## TASK PROMPT
Gather every line from the entries below that includes "understand".
* * * *
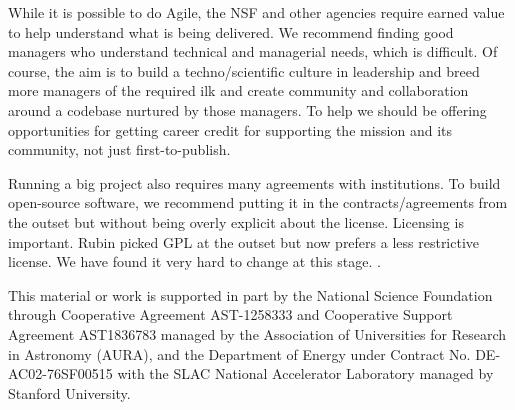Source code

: \documentclass[11pt,twoside]{article}
\begin{document}
While it is possible to do Agile, the NSF and other agencies require earned value \citep{2014SPIE.9150E..1EG,2016SPIE.9911E..0NK} to help understand what is being delivered.
We recommend finding good managers who understand technical and managerial needs, which is difficult.
Of course, the aim is to build a techno/scientific culture in leadership and breed more managers of the required ilk and
create community and collaboration around a codebase nurtured by those managers.
To help
we should be offering opportunities for getting career credit for supporting the mission and its community, not just first-to-publish.

Running a big project also requires many agreements with institutions.
To build open-source software, we recommend putting it in the contracts/agreements from the outset but without being overly explicit about the license.
Licensing is important.
Rubin picked GPL at the outset but now prefers a less restrictive license.
We have found it very hard to change at this stage. .

\acknowledgments This material or work is supported in part by the National Science Foundation through Cooperative Agreement AST-1258333 and Cooperative Support Agreement AST1836783 managed by the Association of Universities for Research in Astronomy (AURA), and the Department of Energy under Contract No. DE-AC02-76SF00515 with the SLAC National Accelerator Laboratory managed by Stanford University.


\end{document}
* * * *
## WRITTEN RESPONSE
While it is possible to do Agile, the NSF and other agencies require earned value \citep{2014SPIE.9150E..1EG,2016SPIE.9911E..0NK} to help understand what is being delivered.
We recommend finding good managers who understand technical and managerial needs, which is difficult.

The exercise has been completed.